My parents did this because that’s who they were. They were always about taking care of others, no matter what or where or how that presented itself.

They did it with us kids. All of us were adopted. They wanted children, but after Mama suffered several miscarriages, the last of which almost killed her, they decided to adopt. Daddy and Mama knew they had enough love between them to adopt and cherish as their own. And they did. We were theirs. We still are. That will never change.

I’ve thought a lot over the past several months since Mama died about how they parented us. In many ways, it was, at least for me, exactly what I needed. It made the person I am today. I will never be the social hosts they were because of my INTJ temperament, but I am and will always be looking for behind-the-scenes, anonymous, and hidden ways to give and serve like they did.

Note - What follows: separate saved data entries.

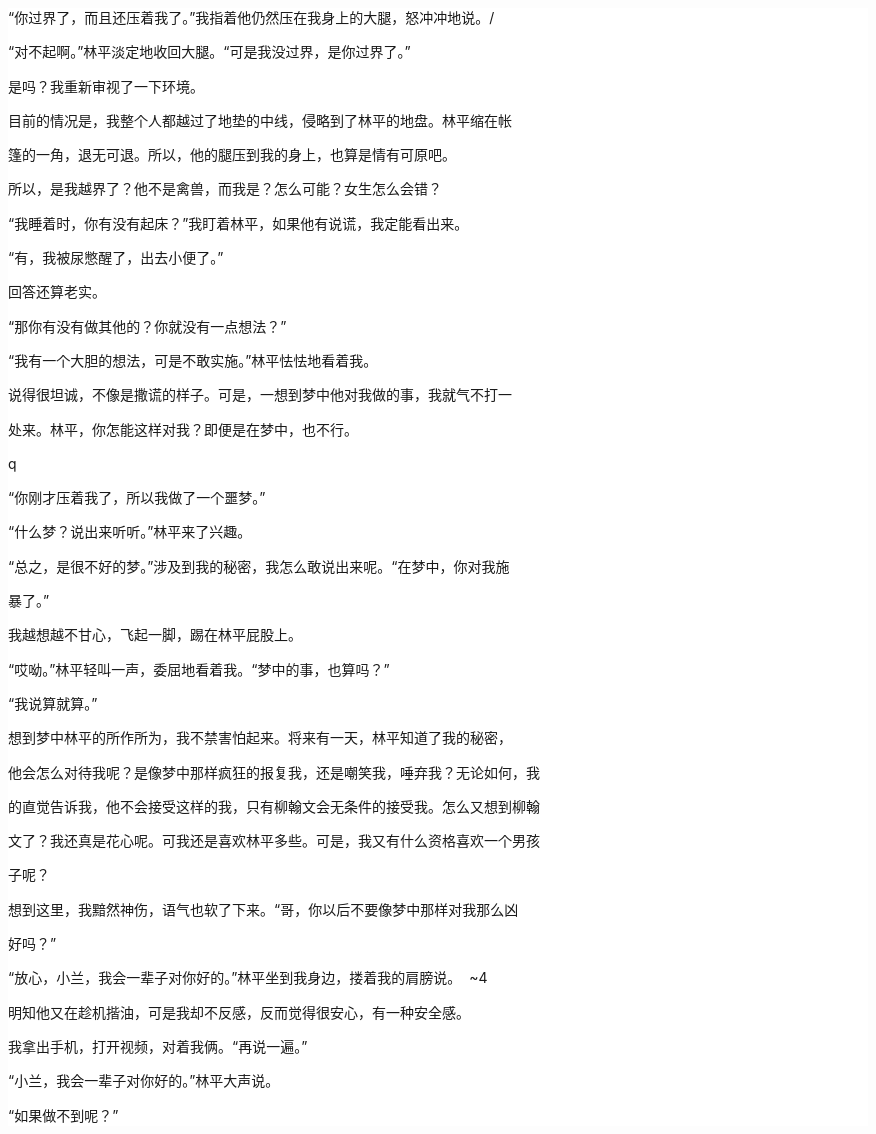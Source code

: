 “你过界了，而且还压着我了。”我指着他仍然压在我身上的大腿，怒冲冲地说。/

“对不起啊。”林平淡定地收回大腿。“可是我没过界，是你过界了。”

是吗？我重新审视了一下环境。

目前的情况是，我整个人都越过了地垫的中线，侵略到了林平的地盘。林平缩在帐

篷的一角，退无可退。所以，他的腿压到我的身上，也算是情有可原吧。

所以，是我越界了？他不是禽兽，而我是？怎么可能？女生怎么会错？

“我睡着时，你有没有起床？”我盯着林平，如果他有说谎，我定能看出来。

“有，我被尿憋醒了，出去小便了。”

回答还算老实。

“那你有没有做其他的？你就没有一点想法？”

“我有一个大胆的想法，可是不敢实施。”林平怯怯地看着我。

说得很坦诚，不像是撒谎的样子。可是，一想到梦中他对我做的事，我就气不打一

处来。林平，你怎能这样对我？即便是在梦中，也不行。

q

“你刚才压着我了，所以我做了一个噩梦。”

“什么梦？说出来听听。”林平来了兴趣。

“总之，是很不好的梦。”涉及到我的秘密，我怎么敢说出来呢。“在梦中，你对我施

暴了。”

我越想越不甘心，飞起一脚，踢在林平屁股上。

“哎呦。”林平轻叫一声，委屈地看着我。“梦中的事，也算吗？”

“我说算就算。”

想到梦中林平的所作所为，我不禁害怕起来。将来有一天，林平知道了我的秘密，

他会怎么对待我呢？是像梦中那样疯狂的报复我，还是嘲笑我，唾弃我？无论如何，我

的直觉告诉我，他不会接受这样的我，只有柳翰文会无条件的接受我。怎么又想到柳翰

文了？我还真是花心呢。可我还是喜欢林平多些。可是，我又有什么资格喜欢一个男孩

子呢？

想到这里，我黯然神伤，语气也软了下来。“哥，你以后不要像梦中那样对我那么凶

好吗？”

“放心，小兰，我会一辈子对你好的。”林平坐到我身边，搂着我的肩膀说。  ~4

明知他又在趁机揩油，可是我却不反感，反而觉得很安心，有一种安全感。

我拿出手机，打开视频，对着我俩。“再说一遍。”

“小兰，我会一辈子对你好的。”林平大声说。

“如果做不到呢？”
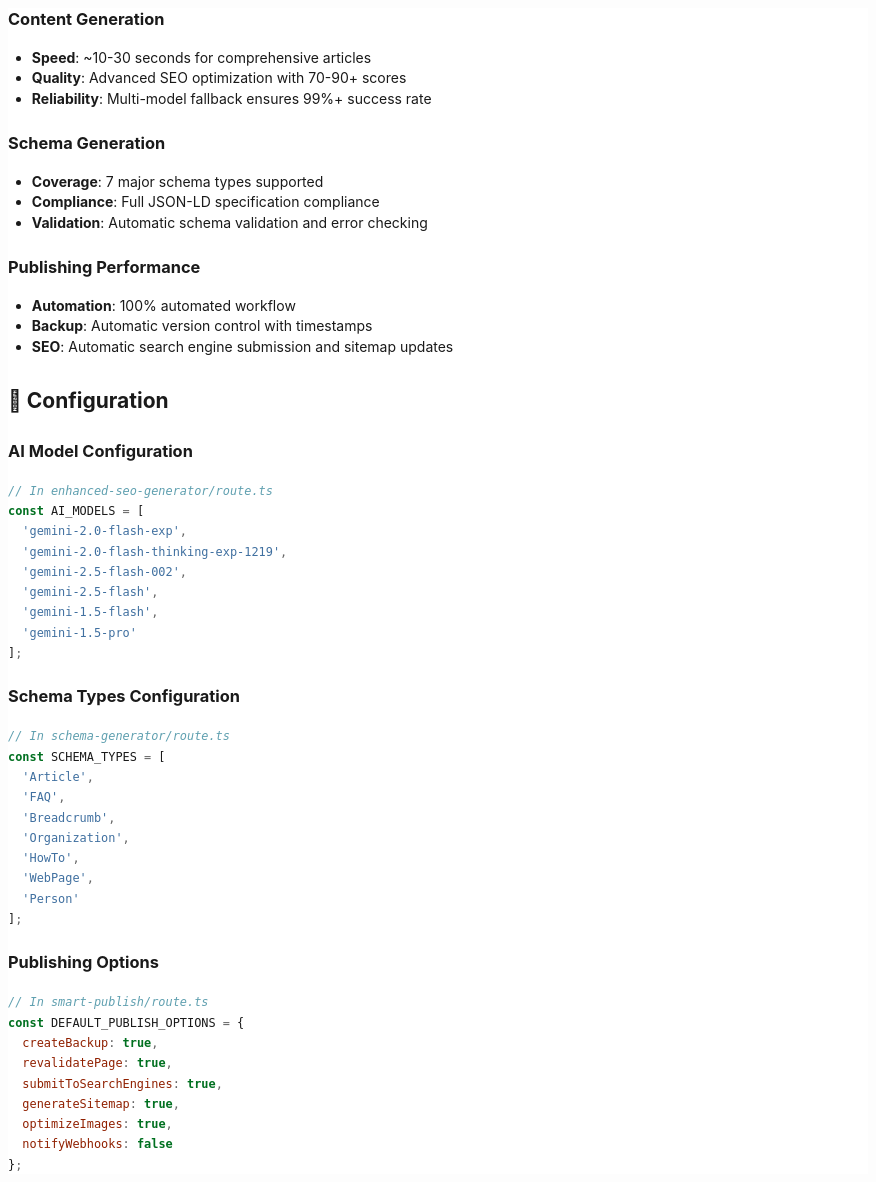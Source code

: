 ### Content Generation
- **Speed**: ~10-30 seconds for comprehensive articles
- **Quality**: Advanced SEO optimization with 70-90+ scores
- **Reliability**: Multi-model fallback ensures 99%+ success rate

### Schema Generation
- **Coverage**: 7 major schema types supported
- **Compliance**: Full JSON-LD specification compliance
- **Validation**: Automatic schema validation and error checking

### Publishing Performance
- **Automation**: 100% automated workflow
- **Backup**: Automatic version control with timestamps
- **SEO**: Automatic search engine submission and sitemap updates

## 🔧 Configuration

### AI Model Configuration
```javascript
// In enhanced-seo-generator/route.ts
const AI_MODELS = [
  'gemini-2.0-flash-exp',
  'gemini-2.0-flash-thinking-exp-1219',
  'gemini-2.5-flash-002',
  'gemini-2.5-flash',
  'gemini-1.5-flash',
  'gemini-1.5-pro'
];
```

### Schema Types Configuration
```javascript
// In schema-generator/route.ts
const SCHEMA_TYPES = [
  'Article',
  'FAQ', 
  'Breadcrumb',
  'Organization',
  'HowTo',
  'WebPage',
  'Person'
];
```

### Publishing Options
```javascript
// In smart-publish/route.ts
const DEFAULT_PUBLISH_OPTIONS = {
  createBackup: true,
  revalidatePage: true,
  submitToSearchEngines: true,
  generateSitemap: true,
  optimizeImages: true,
  notifyWebhooks: false
};
```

Mama was the disciplinarian in the family. Consequences for wrong-doing were swift – except in my case, when often I heard “I’m so angry with you I have to get calmed down before I punish you, so go to your room, and I’ll come for you” (I pushed all her buttons and then some – she often told me when I was older that she prayed that I was less stubborn than her, because she never quite believed it) – and physical.

Daddy, on the other hand, hated physical discipline. On the rare occasions that he meted it out, I could always tell that it hurt him way more than it did us. It just wasn’t how he did things.

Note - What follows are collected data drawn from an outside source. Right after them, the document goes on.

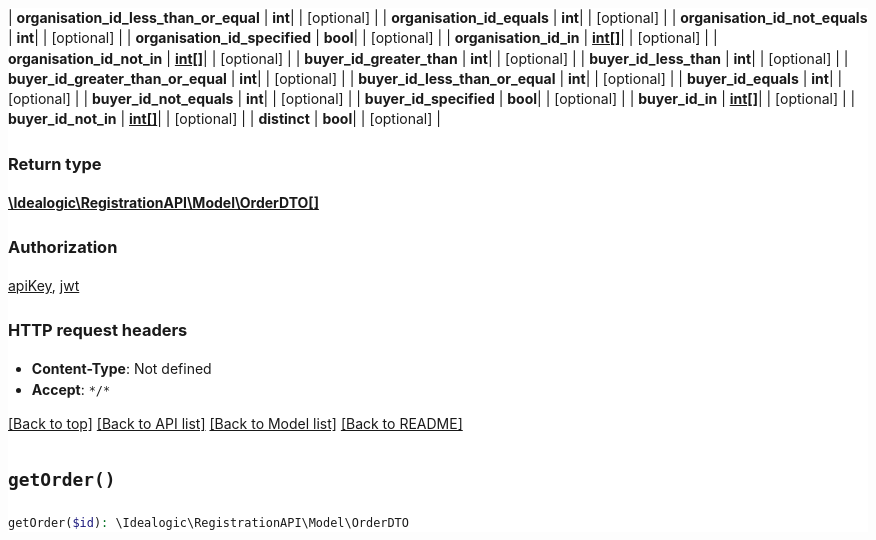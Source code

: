| **organisation_id_less_than_or_equal** | **int**|  | [optional] |
| **organisation_id_equals** | **int**|  | [optional] |
| **organisation_id_not_equals** | **int**|  | [optional] |
| **organisation_id_specified** | **bool**|  | [optional] |
| **organisation_id_in** | [**int[]**](../Model/int.md)|  | [optional] |
| **organisation_id_not_in** | [**int[]**](../Model/int.md)|  | [optional] |
| **buyer_id_greater_than** | **int**|  | [optional] |
| **buyer_id_less_than** | **int**|  | [optional] |
| **buyer_id_greater_than_or_equal** | **int**|  | [optional] |
| **buyer_id_less_than_or_equal** | **int**|  | [optional] |
| **buyer_id_equals** | **int**|  | [optional] |
| **buyer_id_not_equals** | **int**|  | [optional] |
| **buyer_id_specified** | **bool**|  | [optional] |
| **buyer_id_in** | [**int[]**](../Model/int.md)|  | [optional] |
| **buyer_id_not_in** | [**int[]**](../Model/int.md)|  | [optional] |
| **distinct** | **bool**|  | [optional] |

### Return type

[**\Idealogic\RegistrationAPI\Model\OrderDTO[]**](../Model/OrderDTO.md)

### Authorization

[apiKey](../../README.md#apiKey), [jwt](../../README.md#jwt)

### HTTP request headers

- **Content-Type**: Not defined
- **Accept**: `*/*`

[[Back to top]](#) [[Back to API list]](../../README.md#endpoints)
[[Back to Model list]](../../README.md#models)
[[Back to README]](../../README.md)

## `getOrder()`

```php
getOrder($id): \Idealogic\RegistrationAPI\Model\OrderDTO
```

I’ve said before that with Mama and me, growing up, everything seemed to be a contest of our wills. I was convinced (where in the world I came up with this God only knows!) that physical punishment ended up being about who won. Which meant if Mama made me cry, then she won. If I didn’t cry, then I won. So that was always my goal when Mama was punishing me. To outlast her and not cry. Then I won. 

Most of the time, in my mind, I won. I knew I could outlast the licks of a paddle, a belt, or a switch. But, looking back, I realize that “winning” reinforced a stubbornness that I often have to fight when it really matters to this day. So, in the long run, I didn’t win. I just made things harder for myself.

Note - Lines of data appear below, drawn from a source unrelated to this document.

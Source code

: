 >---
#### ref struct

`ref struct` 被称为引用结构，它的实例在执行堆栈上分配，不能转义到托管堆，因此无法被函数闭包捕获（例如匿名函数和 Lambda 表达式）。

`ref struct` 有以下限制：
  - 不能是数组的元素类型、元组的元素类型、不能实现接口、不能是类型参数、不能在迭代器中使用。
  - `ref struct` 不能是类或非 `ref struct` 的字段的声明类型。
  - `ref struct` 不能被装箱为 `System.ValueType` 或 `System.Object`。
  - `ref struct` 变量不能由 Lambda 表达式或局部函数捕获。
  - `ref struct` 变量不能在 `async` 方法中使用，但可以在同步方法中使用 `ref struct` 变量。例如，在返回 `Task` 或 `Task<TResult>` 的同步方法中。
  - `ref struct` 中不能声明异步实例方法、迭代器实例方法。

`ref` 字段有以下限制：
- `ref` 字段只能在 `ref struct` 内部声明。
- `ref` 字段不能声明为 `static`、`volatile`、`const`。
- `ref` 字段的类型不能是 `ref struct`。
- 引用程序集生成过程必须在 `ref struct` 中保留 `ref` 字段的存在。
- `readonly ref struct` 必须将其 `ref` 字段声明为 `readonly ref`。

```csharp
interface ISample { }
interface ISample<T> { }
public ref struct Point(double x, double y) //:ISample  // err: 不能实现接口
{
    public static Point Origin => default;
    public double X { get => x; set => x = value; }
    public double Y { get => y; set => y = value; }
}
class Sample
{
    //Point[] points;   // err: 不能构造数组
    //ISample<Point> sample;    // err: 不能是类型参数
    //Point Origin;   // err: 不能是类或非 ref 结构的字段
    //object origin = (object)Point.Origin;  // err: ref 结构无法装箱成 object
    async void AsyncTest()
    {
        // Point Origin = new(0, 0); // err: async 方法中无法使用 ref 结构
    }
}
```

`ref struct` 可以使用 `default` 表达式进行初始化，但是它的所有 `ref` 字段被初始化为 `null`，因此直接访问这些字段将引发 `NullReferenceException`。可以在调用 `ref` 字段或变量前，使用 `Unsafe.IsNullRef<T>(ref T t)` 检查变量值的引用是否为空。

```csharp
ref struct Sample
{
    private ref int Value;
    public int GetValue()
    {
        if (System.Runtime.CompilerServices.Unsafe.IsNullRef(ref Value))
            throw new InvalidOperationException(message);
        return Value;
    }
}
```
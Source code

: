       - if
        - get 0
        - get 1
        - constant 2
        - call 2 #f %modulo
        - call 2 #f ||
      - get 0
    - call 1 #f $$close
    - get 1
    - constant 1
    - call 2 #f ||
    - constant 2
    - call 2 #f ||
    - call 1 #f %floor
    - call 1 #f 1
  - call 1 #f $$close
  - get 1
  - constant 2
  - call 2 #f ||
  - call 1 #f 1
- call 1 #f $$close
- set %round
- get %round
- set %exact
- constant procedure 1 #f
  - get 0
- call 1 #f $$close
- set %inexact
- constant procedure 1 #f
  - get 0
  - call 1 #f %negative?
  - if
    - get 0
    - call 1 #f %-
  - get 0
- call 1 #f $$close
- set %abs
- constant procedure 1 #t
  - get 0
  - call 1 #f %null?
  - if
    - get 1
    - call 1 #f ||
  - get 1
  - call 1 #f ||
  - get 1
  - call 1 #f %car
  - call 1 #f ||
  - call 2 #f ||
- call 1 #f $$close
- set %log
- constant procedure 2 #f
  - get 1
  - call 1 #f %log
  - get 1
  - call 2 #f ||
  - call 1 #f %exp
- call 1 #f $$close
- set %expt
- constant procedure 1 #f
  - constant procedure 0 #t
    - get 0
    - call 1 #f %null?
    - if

Daddy, though he never really knew it because I never told him, was a much more effective influence for change in my life.

Daddy’s preferred method of dealing with us kids was to talk to us, to reason, to explain why what we did was either not the best way or simply wrong. The first words out of his mouth were always “I’m disappointed with what you did (or said).” That was always a crushing blow to me because it hit my conscience and my heart and my relationship with Daddy.

Then Daddy would explain what was wrong about it and what the right way should have been. This reinforced, even though I often stared at the wall above his head as he talked and tried to maintain my best poker face throughout his explanation so he wouldn’t know I was listening or cared about what he said (I always was and I always did – a lot), my sense of letting Daddy down.

He’d believed in me, trusted me, depended on me, and I failed him. And that was unacceptable to me and it prodded a lot of change in my growing up years. Even though Daddy didn’t know it because I didn’t let him know, he was often the catalyst for real changes in me growing up.

Daddy was my conscience and Mama was the enforcer. Together, I hope and pray, they raised three kids who look, act, walk, talk, and are like them. They followed God and Jesus Christ to the best of their ability and they raised us to do the same. They didn’t preach it. They lived it. That is and was the best example of the Christian walk.

Today, I’m trying to live it too, as they did, following in the same footsteps of God the Father and Jesus Christ. I fall short way more than I succeed some days, but I’m not quitting, just like they never quit.

I am grateful for their examples, flawed like mine, but on the balance more positive and right than negative and wrong, and I can’t wait until we all see each other again completely healed physically, mentally, emotionally, and spiritually.

That will be a Father’s Day to remember!